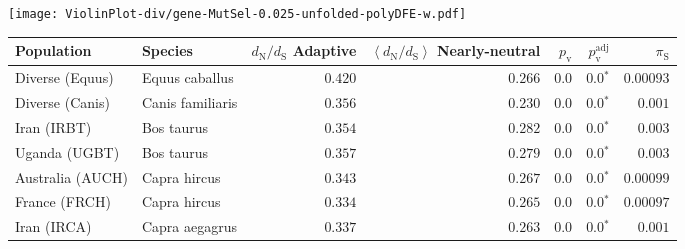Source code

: \begin{center}
\begin{adjustbox}{width = 1\textwidth}
\begin{tabular}{|l|l|r|r|r|r|r|r|r|}
\bottomrule
\end{tabular}
\end{adjustbox}
\newpage
\texttt{[image: ViolinPlot-div/gene-MutSel-0.025-unfolded-polyDFE-w.pdf]} 
\begin{adjustbox}{width = 1\textwidth}
\begin{tabular}{|l|l|r|r|r|r|r|}
\toprule
                     Population &              Species & \specialcell{$d_{\mathrm{N}} / d_{\mathrm{S}}$ \\ Adaptive} & \specialcell{$\left< d_{\mathrm{N}} / d_{\mathrm{S}} \right>$ \\ Nearly-neutral} & $p_{\mathrm{v}}$ & $p_{\mathrm{v}}^{\mathrm{adj}}$ & $\pi_{\textrm{S}}$ \\
\midrule
                Diverse (Equus) &       Equus caballus &                                           $ 0.420$ &                                           $ 0.266$ &            $0.0$ &                  $\bm{0.0{^*}}$ &          $0.00093$ \\
                Diverse (Canis) &     Canis familiaris &                                           $ 0.356$ &                                           $ 0.230$ &            $0.0$ &                  $\bm{0.0{^*}}$ &           $ 0.001$ \\
                    Iran (IRBT) &           Bos taurus &                                           $ 0.354$ &                                           $ 0.282$ &            $0.0$ &                  $\bm{0.0{^*}}$ &           $ 0.003$ \\
                  Uganda (UGBT) &           Bos taurus &                                           $ 0.357$ &                                           $ 0.279$ &            $0.0$ &                  $\bm{0.0{^*}}$ &           $ 0.003$ \\
               Australia (AUCH) &         Capra hircus &                                           $ 0.343$ &                                           $ 0.267$ &            $0.0$ &                  $\bm{0.0{^*}}$ &          $0.00099$ \\
                  France (FRCH) &         Capra hircus &                                           $ 0.334$ &                                           $ 0.265$ &            $0.0$ &                  $\bm{0.0{^*}}$ &          $0.00097$ \\
                    Iran (IRCA) &       Capra aegagrus &                                           $ 0.337$ &                                           $ 0.263$ &            $0.0$ &                  $\bm{0.0{^*}}$ &           $ 0.001$ \\

\end{tabular}
\end{adjustbox}
\end{center}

* * *

▸ EXERCISE PROMPT
Output the records above unchanged, minus their pictures.

▸ THE ANSWER
Source code

: \begin{center}
\begin{adjustbox}{width = 1\textwidth}
\begin{tabular}{|l|l|r|r|r|r|r|r|r|}
\bottomrule
\end{tabular}
\end{adjustbox}
\newpage
\texttt{[image: ViolinPlot-div/gene-MutSel-0.025-unfolded-polyDFE-w.pdf]} 
\begin{adjustbox}{width = 1\textwidth}
\begin{tabular}{|l|l|r|r|r|r|r|}
\toprule
                     Population &              Species & \specialcell{$d_{\mathrm{N}} / d_{\mathrm{S}}$ \\ Adaptive} & \specialcell{$\left< d_{\mathrm{N}} / d_{\mathrm{S}} \right>$ \\ Nearly-neutral} & $p_{\mathrm{v}}$ & $p_{\mathrm{v}}^{\mathrm{adj}}$ & $\pi_{\textrm{S}}$ \\
\midrule
                Diverse (Equus) &       Equus caballus &                                           $ 0.420$ &                                           $ 0.266$ &            $0.0$ &                  $\bm{0.0{^*}}$ &          $0.00093$ \\
                Diverse (Canis) &     Canis familiaris &                                           $ 0.356$ &                                           $ 0.230$ &            $0.0$ &                  $\bm{0.0{^*}}$ &           $ 0.001$ \\
                    Iran (IRBT) &           Bos taurus &                                           $ 0.354$ &                                           $ 0.282$ &            $0.0$ &                  $\bm{0.0{^*}}$ &           $ 0.003$ \\
                  Uganda (UGBT) &           Bos taurus &                                           $ 0.357$ &                                           $ 0.279$ &            $0.0$ &                  $\bm{0.0{^*}}$ &           $ 0.003$ \\
               Australia (AUCH) &         Capra hircus &                                           $ 0.343$ &                                           $ 0.267$ &            $0.0$ &                  $\bm{0.0{^*}}$ &          $0.00099$ \\
                  France (FRCH) &         Capra hircus &                                           $ 0.334$ &                                           $ 0.265$ &            $0.0$ &                  $\bm{0.0{^*}}$ &          $0.00097$ \\
                    Iran (IRCA) &       Capra aegagrus &                                           $ 0.337$ &                                           $ 0.263$ &            $0.0$ &                  $\bm{0.0{^*}}$ &           $ 0.001$ \\

\end{tabular}
\end{adjustbox}
\end{center}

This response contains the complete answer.